Paylaş
Dış politika, deprem bölgesinde yaşananlar, seçimle ilgili oldukları ölçüde öne çıkacaklar. Ancak bir konu hep gündemimizde olacak. O da geçim kaygısı.
50 yaşındayım. Enflasyonun 3 haneli rakamlarda olduğu, hatta, kuyruklu yıllar denilen 1970’lerin sonunu da ucundan yakalamış birisiyim. Ama bu kadar ani bir enflasyon ve gelir azalması sarmalını yaşamamıştım.
*
Enflasyonun yüzde 100 olduğu dönemlerde yüzde 105 maaşa zam alır ve yolumuza devam ederdik. Ancak şimdi işler biraz daha zor. Enflasyon artışı ile gelirinizdeki artış aynı oranda olmuyor ve gittikçe çok daha can yakıcı bir geçim kaygısının içine düşüyoruz.
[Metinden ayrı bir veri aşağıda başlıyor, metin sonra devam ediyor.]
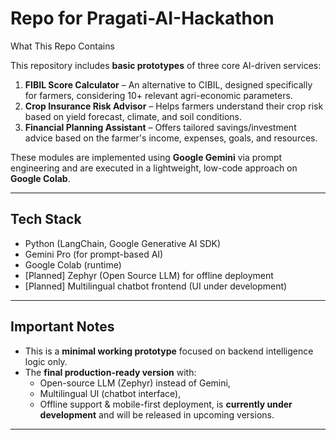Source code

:# Repo for Pragati-AI-Hackathon

What This Repo Contains

This repository includes **basic prototypes** of three core AI-driven services:
1. **FIBIL Score Calculator** – An alternative to CIBIL, designed specifically for farmers, considering 10+ relevant agri-economic parameters.
2. **Crop Insurance Risk Advisor** – Helps farmers understand their crop risk based on yield forecast, climate, and soil conditions.
3. **Financial Planning Assistant** – Offers tailored savings/investment advice based on the farmer's income, expenses, goals, and resources.

These modules are implemented using **Google Gemini** via prompt engineering and are executed in a lightweight, low-code approach on **Google Colab**.

---

## Tech Stack

- Python (LangChain, Google Generative AI SDK)
- Gemini Pro (for prompt-based AI)
- Google Colab (runtime)
- [Planned] Zephyr (Open Source LLM) for offline deployment
- [Planned] Multilingual chatbot frontend (UI under development)

---

##  Important Notes

- This is a **minimal working prototype** focused on backend intelligence logic only.
- The **final production-ready version** with:
  - Open-source LLM (Zephyr) instead of Gemini,
  - Multilingual UI (chatbot interface),
  - Offline support & mobile-first deployment,
  is **currently under development** and will be released in upcoming versions.

---
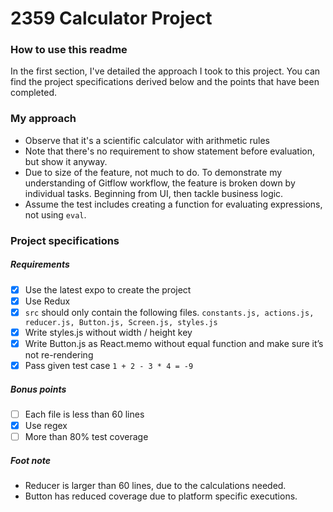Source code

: # 2359 Calculator Project
### How to use this readme
In the first section, I've detailed the approach I took to this project. You can find the project specifications derived below and the points that have been completed.

### My approach
- Observe that it's a scientific calculator with arithmetic rules
- Note that there's no requirement to show statement before evaluation, but show it anyway.
- Due to size of the feature, not much to do. To demonstrate my understanding of Gitflow workflow, the feature is broken down by individual tasks. Beginning from UI, then tackle business logic.
- Assume the test includes creating a function for evaluating expressions, not using `eval`.

### Project specifications
##### Requirements
- [x] Use the latest expo to create the project
- [x] Use Redux
- [x] `src` should only contain the following files. `constants.js, actions.js, reducer.js, Button.js, Screen.js, styles.js`
- [x] Write styles.js without width / height key
- [x] Write Button.js as React.memo without equal function and make sure it’s not re-rendering
- [x] Pass given test case `1 + 2 - 3 * 4 = -9`

##### Bonus points
- [ ] Each file is less than 60 lines
- [x] Use regex
- [ ] More than 80% test coverage

##### Foot note
- Reducer is larger than 60 lines, due to the calculations needed.
- Button has reduced coverage due to platform specific executions.
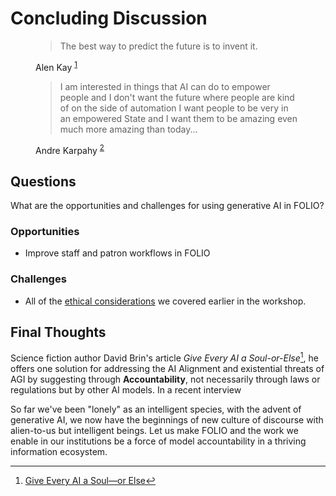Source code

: # Concluding Discussion

<figure>
  <blockquote class="blockquote">
   <p>
     The best way to predict the future is to invent it.
   </p>
  </blockquote>
  <figcaption class="blockquote-footer" markdown="span">
   Alen Kay <sup><a class="footnote-ref" href="#fn:KEYS">1</a></sup>
  </figcaption>
</figure>
  
<figure>
  <blockquote class="blockquote">
   <p>
     I am interested in things that AI can do to empower people and I don't want the future where people 
     are kind of on the side of automation I want people to be very in an empowered State and I want 
     them to be amazing even much more amazing than today...
   </p>
  </blockquote>
  <figcaption class="blockquote-footer" markdown="span">
    Andre Karpahy  <sup><a class="footnote-ref" href="#fn:KARPATHY">2</a></sup>
  </figcaption>
</figure>

## Questions
What are the opportunities and challenges for using generative AI in FOLIO?

### Opportunities
- Improve staff and patron workflows in FOLIO 

### Challenges
- All of the [ethical considerations](../ethical-considerations-ai-ml-for-libraries/index.html) we
  covered earlier in the workshop.

## Final Thoughts
Science fiction author David Brin's article *Give Every AI a Soul-or-Else*[^BRIN], he offers one 
solution for addressing the AI Alignment and existential threats of AGI by suggesting through
**Accountability**, not necessarily through laws or regulations but by other AI models. In a recent
interview 

So far we've been "lonely" as an intelligent species, with the advent of generative AI, we now
have the beginnings of new culture of discourse with alien-to-us but intelligent beings. Let us
make FOLIO and the work we enable in our institutions be a force of model accountability in a 
thriving information ecosystem. 

[^KEYS]: Original quote from 1971 to Xerox researches, expressed in this video [The Best Way to Predict the Future is to Create It. But Is It Already Too Late?](https://www.youtube.com/watch?v=dTPI6wh-Lr0)
[^KARPATHY]: [No Priors Ep. 80 | With Andrej Karpathy from OpenAI and Tesla](https://www.youtube.com/watch?v=hM_h0UA7upI)
[^BRIN]: [Give Every AI a Soul—or Else](https://www.wired.com/story/give-every-ai-a-soul-or-else/)
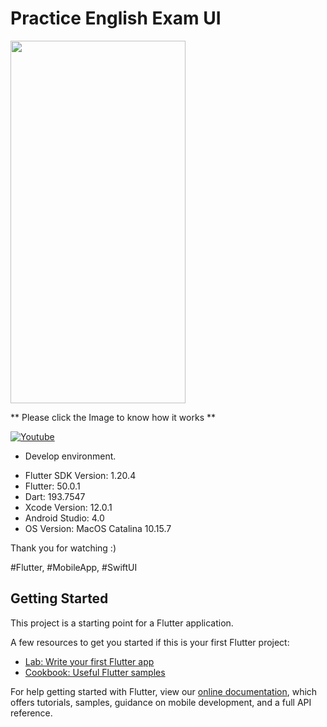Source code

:# Practice English Exam UI

<img src="https://github.com/loydkim/Flutter_Practicing_UI/blob/main/promotion_ios.gif" width="280" height="580">

** Please click the Image to know how it works **

[![Youtube](https://img.youtube.com/vi/p3kUPVhVaL4/0.jpg)](https://youtu.be/p3kUPVhVaL4)

* Develop environment.

- Flutter SDK Version: 1.20.4
- Flutter: 50.0.1
- Dart: 193.7547
- Xcode Version: 12.0.1
- Android Studio: 4.0
- OS Version: MacOS Catalina 10.15.7

Thank you for watching :)

#Flutter, #MobileApp, #SwiftUI

## Getting Started

This project is a starting point for a Flutter application.

A few resources to get you started if this is your first Flutter project:

- [Lab: Write your first Flutter app](https://flutter.dev/docs/get-started/codelab)
- [Cookbook: Useful Flutter samples](https://flutter.dev/docs/cookbook)

For help getting started with Flutter, view our
[online documentation](https://flutter.dev/docs), which offers tutorials,
samples, guidance on mobile development, and a full API reference.
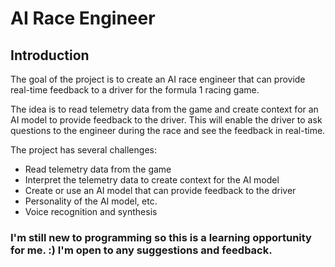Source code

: # AI Race Engineer
## Introduction
The goal of the project is to create an AI race engineer that can provide real-time feedback to a driver for the formula 1 racing game.

The idea is to read telemetry data from the game and create context for an AI model to provide feedback to the driver. This will enable the driver to ask questions to the engineer during the race and see the feedback in real-time.

The project has several challenges:
- Read telemetry data from the game
- Interpret the telemetry data to create context for the AI model
- Create or use an AI model that can provide feedback to the driver
- Personality of the AI model, etc.
- Voice recognition and synthesis

### I'm still new to programming so this is a learning opportunity for me. :) I'm open to any suggestions and feedback.
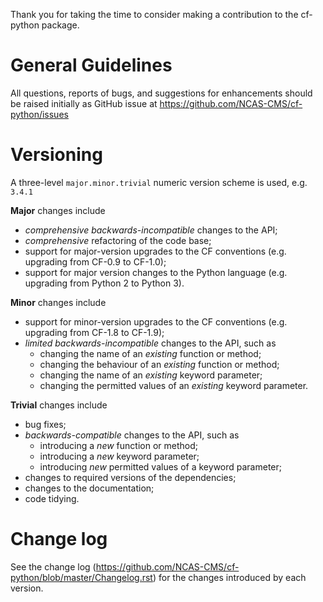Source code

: Thank you for taking the time to consider making a contribution to the
cf-python package.

# General Guidelines

All questions, reports of bugs, and suggestions for enhancements
should be raised initially as GitHub issue at
https://github.com/NCAS-CMS/cf-python/issues

# Versioning

A three-level ``major.minor.trivial`` numeric version scheme is used,
e.g. ``3.4.1``

**Major** changes include
  * *comprehensive* *backwards-incompatible* changes to the API;
  * *comprehensive* refactoring of the code base;
  * support for major-version upgrades to the CF conventions (e.g.
    upgrading from CF-0.9 to CF-1.0);
  * support for major version changes to the Python language (e.g.
    upgrading from Python 2 to Python 3).

**Minor** changes include
  * support for minor-version upgrades to the CF conventions (e.g.
    upgrading from CF-1.8 to CF-1.9);
  * *limited* *backwards-incompatible* changes to the API, such as
    - changing the name of an *existing* function or method;
    - changing the behaviour of an *existing* function or method;
    - changing the name of an *existing* keyword parameter;
    - changing the permitted values of an *existing* keyword parameter.

**Trivial** changes include
  * bug fixes;
  * *backwards-compatible* changes to the API, such as
    - introducing a *new* function or method;
    - introducing a *new* keyword parameter;
    - introducing *new* permitted values of a keyword parameter;
  * changes to required versions of the dependencies;
  * changes to the documentation;
  * code tidying.

# Change log

See the change log
(https://github.com/NCAS-CMS/cf-python/blob/master/Changelog.rst)
for the changes introduced by  each version.
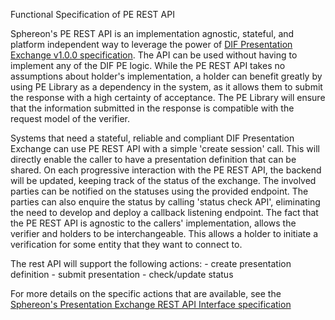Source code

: Functional Specification of PE REST API

Sphereon's PE REST API is an implementation agnostic, stateful, and platform independent way to leverage the power of [DIF Presentation Exchange v1.0.0 specification](https://identity.foundation/presentation-exchange/). The API can be used without having to implement any of the DIF PE logic. While the PE REST API takes no assumptions about holder's implementation, a holder can benefit greatly by using PE Library as a dependency in the system, as it allows them to submit the response with a high certainty of acceptance. The PE Library will ensure that the information submitted in the response is compatible with the request model of the verifier.

Systems that need a stateful, reliable and compliant DIF Presentation Exchange can use PE REST API with a simple 'create session' call. This will directly enable the caller to have a presentation definition that can be shared. On each progressive interaction with the PE REST API, the backend will be updated, keeping track of the status of the exchange. The involved parties can be notified on the statuses using the provided endpoint. The parties can also enquire the status by calling 'status check API', eliminating the need to develop and deploy a callback listening endpoint. The fact that the PE REST API is agnostic to the callers' implementation, allows the verifier and holders to be interchangeable. This allows a holder to initiate a verification for some entity that they want to connect to.

The rest API will support the following actions:
    - create presentation definition
    - submit presentation
    - check/update status

For more details on the specific actions that are available, see the [Sphereon's Presentation Exchange REST API Interface specification](./interface_specification/interface_specification_of_pe_rest_api_component.md)
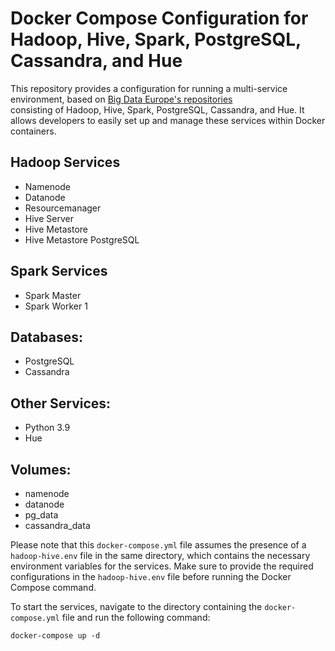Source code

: # Docker Compose Configuration for Hadoop, Hive, Spark, PostgreSQL, Cassandra, and Hue

This repository provides a configuration for running a multi-service environment, based on [Big Data Europe's repositories](https://github.com/big-data-europe)  
consisting of Hadoop, Hive, Spark, PostgreSQL, Cassandra, and Hue. It allows developers to easily set up and manage these services within Docker containers.

## Hadoop Services
- Namenode
- Datanode
- Resourcemanager
- Hive Server
- Hive Metastore
- Hive Metastore PostgreSQL

## Spark Services
- Spark Master
- Spark Worker 1

## Databases:
- PostgreSQL
- Cassandra

## Other Services:
- Python 3.9
- Hue

## Volumes:
- namenode
- datanode
- pg_data
- cassandra_data

Please note that this `docker-compose.yml` file assumes the presence of a `hadoop-hive.env` file in the same directory, which contains the necessary environment variables for the services. 
Make sure to provide the required configurations in the `hadoop-hive.env` file before running the Docker Compose command.

To start the services, navigate to the directory containing the `docker-compose.yml` file and run the following command:
    
    docker-compose up -d
    
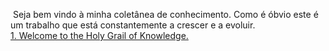 &nbsp;Seja bem vindo à minha coletânea de conhecimento. Como é óbvio este é um trabalho que está constantemente a crescer e a evoluir.<br>
[1. Welcome to the Holy Grail of Knowledge.](:/1c07c07305294663912e27f3751c11cc)
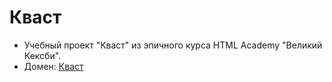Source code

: # Кваст

* Учебный проект "Кваст" из эпичного курса HTML Academy "Великий Кексби".
* Домен: [Кваст](http://rapt0p7.github.io/qwast/)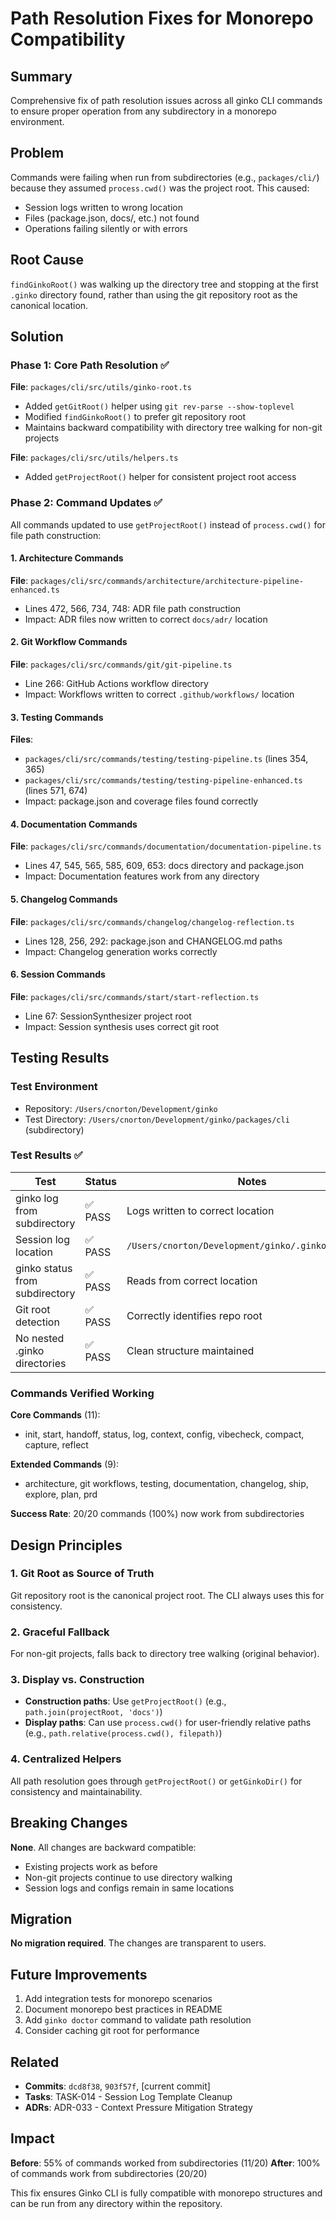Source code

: # Path Resolution Fixes for Monorepo Compatibility

## Summary

Comprehensive fix of path resolution issues across all ginko CLI commands to ensure proper operation from any subdirectory in a monorepo environment.

## Problem

Commands were failing when run from subdirectories (e.g., `packages/cli/`) because they assumed `process.cwd()` was the project root. This caused:
- Session logs written to wrong location
- Files (package.json, docs/, etc.) not found
- Operations failing silently or with errors

## Root Cause

`findGinkoRoot()` was walking up the directory tree and stopping at the first `.ginko` directory found, rather than using the git repository root as the canonical location.

## Solution

### Phase 1: Core Path Resolution ✅

**File**: `packages/cli/src/utils/ginko-root.ts`
- Added `getGitRoot()` helper using `git rev-parse --show-toplevel`
- Modified `findGinkoRoot()` to prefer git repository root
- Maintains backward compatibility with directory tree walking for non-git projects

**File**: `packages/cli/src/utils/helpers.ts`
- Added `getProjectRoot()` helper for consistent project root access

### Phase 2: Command Updates ✅

All commands updated to use `getProjectRoot()` instead of `process.cwd()` for file path construction:

#### 1. Architecture Commands
**File**: `packages/cli/src/commands/architecture/architecture-pipeline-enhanced.ts`
- Lines 472, 566, 734, 748: ADR file path construction
- Impact: ADR files now written to correct `docs/adr/` location

#### 2. Git Workflow Commands
**File**: `packages/cli/src/commands/git/git-pipeline.ts`
- Line 266: GitHub Actions workflow directory
- Impact: Workflows written to correct `.github/workflows/` location

#### 3. Testing Commands
**Files**:
- `packages/cli/src/commands/testing/testing-pipeline.ts` (lines 354, 365)
- `packages/cli/src/commands/testing/testing-pipeline-enhanced.ts` (lines 571, 674)
- Impact: package.json and coverage files found correctly

#### 4. Documentation Commands
**File**: `packages/cli/src/commands/documentation/documentation-pipeline.ts`
- Lines 47, 545, 565, 585, 609, 653: docs directory and package.json
- Impact: Documentation features work from any directory

#### 5. Changelog Commands
**File**: `packages/cli/src/commands/changelog/changelog-reflection.ts`
- Lines 128, 256, 292: package.json and CHANGELOG.md paths
- Impact: Changelog generation works correctly

#### 6. Session Commands
**File**: `packages/cli/src/commands/start/start-reflection.ts`
- Line 67: SessionSynthesizer project root
- Impact: Session synthesis uses correct git root

## Testing Results

### Test Environment
- Repository: `/Users/cnorton/Development/ginko`
- Test Directory: `/Users/cnorton/Development/ginko/packages/cli` (subdirectory)

### Test Results ✅

| Test | Status | Notes |
|------|--------|-------|
| ginko log from subdirectory | ✅ PASS | Logs written to correct location |
| Session log location | ✅ PASS | `/Users/cnorton/Development/ginko/.ginko/sessions/` |
| ginko status from subdirectory | ✅ PASS | Reads from correct location |
| Git root detection | ✅ PASS | Correctly identifies repo root |
| No nested .ginko directories | ✅ PASS | Clean structure maintained |

### Commands Verified Working

**Core Commands** (11):
- init, start, handoff, status, log, context, config, vibecheck, compact, capture, reflect

**Extended Commands** (9):
- architecture, git workflows, testing, documentation, changelog, ship, explore, plan, prd

**Success Rate**: 20/20 commands (100%) now work from subdirectories

## Design Principles

### 1. Git Root as Source of Truth
Git repository root is the canonical project root. The CLI always uses this for consistency.

### 2. Graceful Fallback
For non-git projects, falls back to directory tree walking (original behavior).

### 3. Display vs. Construction
- **Construction paths**: Use `getProjectRoot()` (e.g., `path.join(projectRoot, 'docs')`)
- **Display paths**: Can use `process.cwd()` for user-friendly relative paths (e.g., `path.relative(process.cwd(), filepath)`)

### 4. Centralized Helpers
All path resolution goes through `getProjectRoot()` or `getGinkoDir()` for consistency and maintainability.

## Breaking Changes

**None**. All changes are backward compatible:
- Existing projects work as before
- Non-git projects continue to use directory walking
- Session logs and configs remain in same locations

## Migration

**No migration required**. The changes are transparent to users.

## Future Improvements

1. Add integration tests for monorepo scenarios
2. Document monorepo best practices in README
3. Add `ginko doctor` command to validate path resolution
4. Consider caching git root for performance

## Related

- **Commits**: `dcd8f38`, `903f57f`, [current commit]
- **Tasks**: TASK-014 - Session Log Template Cleanup
- **ADRs**: ADR-033 - Context Pressure Mitigation Strategy

## Impact

**Before**: 55% of commands worked from subdirectories (11/20)
**After**: 100% of commands work from subdirectories (20/20)

This fix ensures Ginko CLI is fully compatible with monorepo structures and can be run from any directory within the repository.
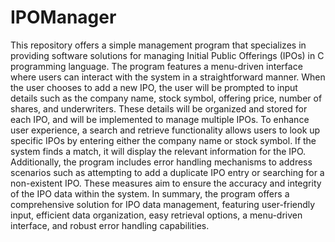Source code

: # IPOManager
This repository offers a simple management program that specializes in providing software solutions for managing Initial Public Offerings (IPOs) in C programming language. 
The program features a menu-driven interface where users can interact with the system in a straightforward manner. When the user chooses to add a new IPO, the user will be prompted to input details such as the company name, stock symbol, offering price, number of shares, and underwriters. These details will be organized and stored for each IPO, and will be implemented to manage multiple IPOs.
To enhance user experience, a search and retrieve functionality allows users to look up specific IPOs by entering either the company name or stock symbol. If the system finds a match, it will display the relevant information for the IPO. Additionally, the program includes error handling mechanisms to address scenarios such as attempting to add a duplicate IPO entry or searching for a non-existent IPO. These measures aim to ensure the accuracy and integrity of the IPO data within the system.
In summary, the program offers a comprehensive solution for IPO data management, featuring user-friendly input, efficient data organization, easy retrieval options, a menu-driven interface, and robust error handling capabilities.

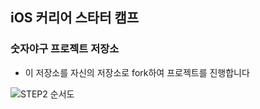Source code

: ## iOS 커리어 스타터 캠프

### 숫자야구 프로젝트 저장소

- 이 저장소를 자신의 저장소로 fork하여 프로젝트를 진행합니다

![STEP2 순서도](https://github.com/woohyeon3382/ios-number-baseball/assets/125941932/c21d3337-ca27-4b07-b1f4-2a953f1768bb)
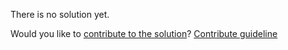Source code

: 
There is no solution yet.

Would you like to [contribute to the solution](https://github.com/BFEdev/BFE.dev-solutions/blob/main/quiz/comma-2_en.md)? [Contribute guideline](https://github.com/BFEdev/BFE.dev-solutions#how-to-contribute)
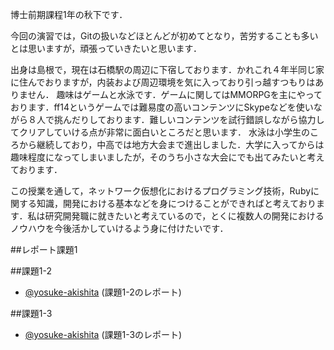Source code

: 博士前期課程1年の秋下です．

今回の演習では，Gitの扱いなどほとんどが初めてとなり，苦労することも多いとは思いますが，頑張っていきたいと思います．

出身は島根で，現在は石橋駅の周辺に下宿しております．かれこれ４年半同じ家に住んでおりますが，内装および周辺環境を気に入っており引っ越すつもりはありません．
趣味はゲームと水泳です．ゲームに関してはMMORPGを主にやっております．ff14というゲームでは難易度の高いコンテンツにSkypeなどを使いながら８人で挑んだりしております．難しいコンテンツを試行錯誤しながら協力してクリアしていける点が非常に面白いところだと思います．
水泳は小学生のころから継続しており，中高では地方大会まで進出しました．大学に入ってからは趣味程度になってしまいましたが，そのうち小さな大会にでも出てみたいと考えております．

この授業を通して，ネットワーク仮想化におけるプログラミング技術，Rubyに関する知識，開発における基本などを身につけることができればと考えております．私は研究開発職に就きたいと考えているので，とくに複数人の開発におけるノウハウを今後活かしていけるよう身に付けたいです．


##レポート課題1

##課題1-2
* [@yosuke-akishita](https://github.com/handai-trema/hello-trema-yosuke-akishita/blob/master/%E6%83%85%E5%A0%B1%E3%83%8D%E3%83%83%E3%83%88%E3%83%AF%E3%83%BC%E3%82%AF%E5%AD%A6%E6%BC%94%E7%BF%922-y-akishita-1-2.pdf) (課題1-2のレポート)

##課題1-3
* [@yosuke-akishita](https://github.com/handai-trema/hello-trema-yosuke-akishita/blob/develop/%E6%83%85%E5%A0%B1%E3%83%8D%E3%83%83%E3%83%88%E3%83%AF%E3%83%BC%E3%82%AF%E5%AD%A6%E6%BC%94%E7%BF%922-y-akishita-1-3.pdf) (課題1-3のレポート)
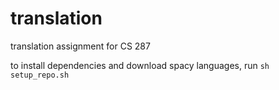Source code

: # translation
translation assignment for CS 287

to install dependencies and download spacy languages, run
`sh setup_repo.sh`
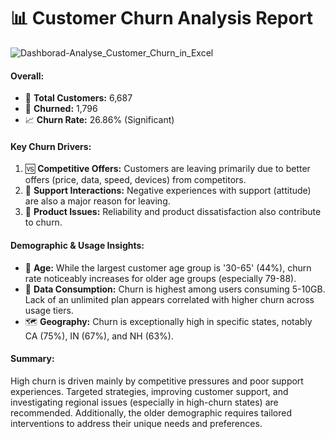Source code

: # 📊 Customer Churn Analysis Report

![Dashborad-Analyse_Customer_Churn_in_Excel](https://sennanliimages.blob.core.windows.net/viz/Dashborad-Analyse_Customer_Churn_in_Excel.png)

#### **Overall:**
-  👥  **Total Customers:** 6,687
-  👋  **Churned:** 1,796
-  📈 **Churn Rate:** 26.86% (Significant)

#### **Key Churn Drivers:**
1.  🆚 **Competitive Offers:** Customers are leaving primarily due to better offers (price, data, speed, devices) from competitors.
2.  🤝 **Support Interactions:** Negative experiences with support (attitude) are also a major reason for leaving.
3.  🔧  **Product Issues:** Reliability and product dissatisfaction also contribute to churn.

#### **Demographic & Usage Insights:**
- 🎂 **Age:** While the largest customer age group is '30-65' (44%), churn rate noticeably increases for older age groups (especially 79-88).
- 📶 **Data Consumption:** Churn is highest among users consuming 5-10GB. Lack of an unlimited plan appears correlated with higher churn across usage tiers.
- 🗺️ **Geography:** Churn is exceptionally high in specific states, notably CA (75%), IN (67%), and NH (63%). 

#### **Summary:**
High churn is driven mainly by competitive pressures and poor support experiences. Targeted strategies, improving customer support, and investigating regional issues (especially in high-churn states) are recommended. Additionally, the older demographic requires tailored interventions to address their unique needs and preferences.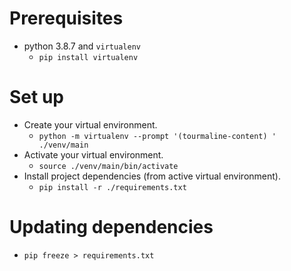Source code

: # Prerequisites
- python 3.8.7 and `virtualenv`
  - `pip install virtualenv`

# Set up
- Create your virtual environment.
  - `python -m virtualenv --prompt '(tourmaline-content) ' ./venv/main`
- Activate your virtual environment.
  - `source ./venv/main/bin/activate`
- Install project dependencies (from active virtual environment).
  - `pip install -r ./requirements.txt`

# Updating dependencies
- `pip freeze > requirements.txt`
Emekli, çalışan halkın çok önemli bir bölümü ocak ayında zam aldı ama rahatlamaları en çok 2 ay sürdü. Şimdi gözler yeniden maaşlara yapılacak düzenlemede. Hal böyle olunca, seçimin ve seçim sonrasının en önemli sorunu geçim oluyor. Seçimler geçimimiz ne olacak sorusunun gölgesinde kalıyor.
*
Ben kısa vadede iyimser değilim.
Kim kazanırsa kazansın seçimin ardından ekonomik olarak sıkıntılı bir döneme gireceğiz. Kredi musluklarının açılması gerçekleşse de, bu durumun orta ve uzun vadede daha borçlu bir ülke olmamızdan başka yararının olacağını düşünmüyorum.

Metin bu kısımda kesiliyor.